*Assigned task*: Pick out the lines in the listing below that contain the word "method" and copy them.

*Data supplied*:
———

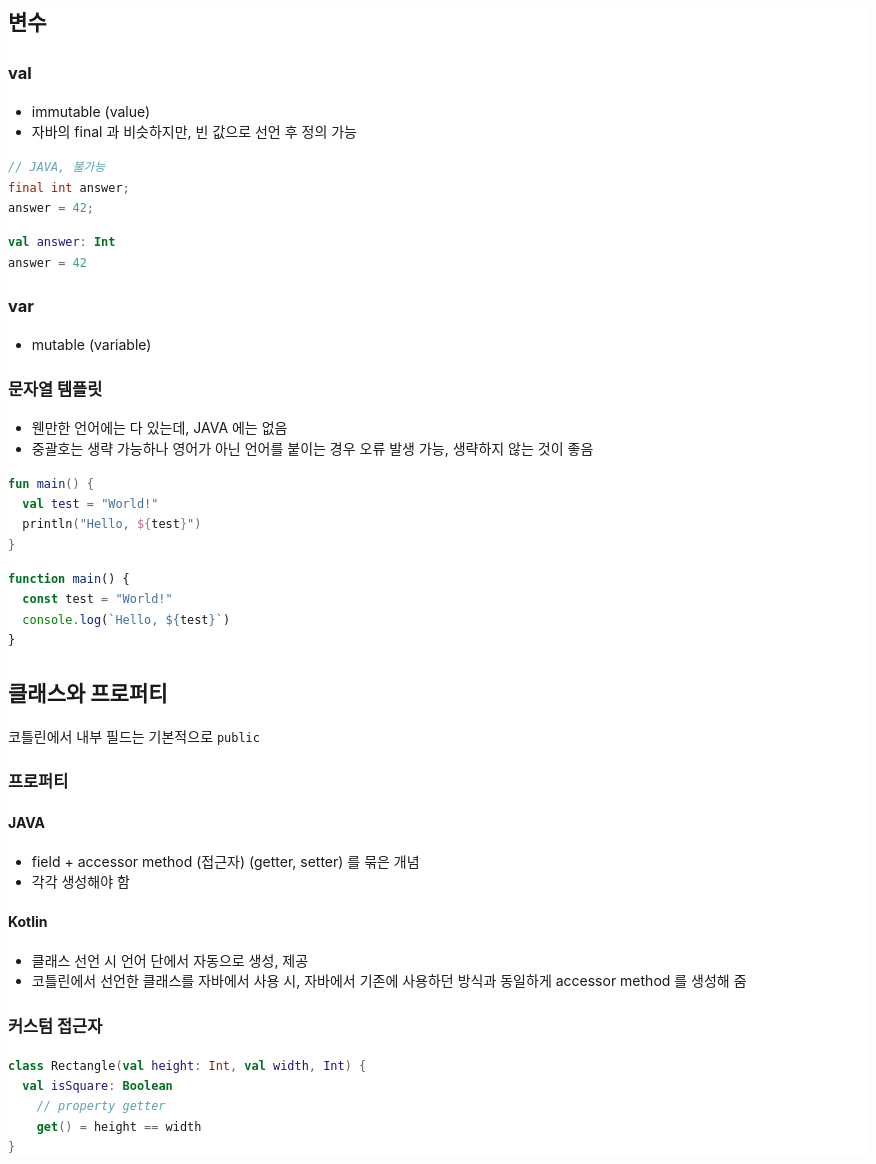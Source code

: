 ## 변수
### val
- immutable (value)
- 자바의 final 과 비슷하지만, 빈 값으로 선언 후 정의 가능
```java
// JAVA, 불가능
final int answer;
answer = 42;
```
```kotlin
val answer: Int
answer = 42
```

### var
- mutable (variable)

### 문자열 템플릿
- 웬만한 언어에는 다 있는데, JAVA 에는 없음
- 중괄호는 생략 가능하나 영어가 아닌 언어를 붙이는 경우 오류 발생 가능, 생략하지 않는 것이 좋음
```kotlin
fun main() {
  val test = "World!"
  println("Hello, ${test}")
}
```
```javascript
function main() {
  const test = "World!"
  console.log(`Hello, ${test}`)
}
```

## 클래스와 프로퍼티
코틀린에서 내부 필드는 기본적으로 `public`
### 프로퍼티
#### JAVA
- field + accessor method (접근자) (getter, setter) 를 묶은 개념
- 각각 생성해야 함
#### Kotlin
- 클래스 선언 시 언어 단에서 자동으로 생성, 제공
- 코틀린에서 선언한 클래스를 자바에서 사용 시, 자바에서 기존에 사용하던 방식과 동일하게 accessor method 를 생성해 줌

### 커스텀 접근자
```kotlin
class Rectangle(val height: Int, val width, Int) {
  val isSquare: Boolean
    // property getter
    get() = height == width
}
```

———

*Task output*:
- field + accessor method (접근자) (getter, setter) 를 묶은 개념
- 코틀린에서 선언한 클래스를 자바에서 사용 시, 자바에서 기존에 사용하던 방식과 동일하게 accessor method 를 생성해 줌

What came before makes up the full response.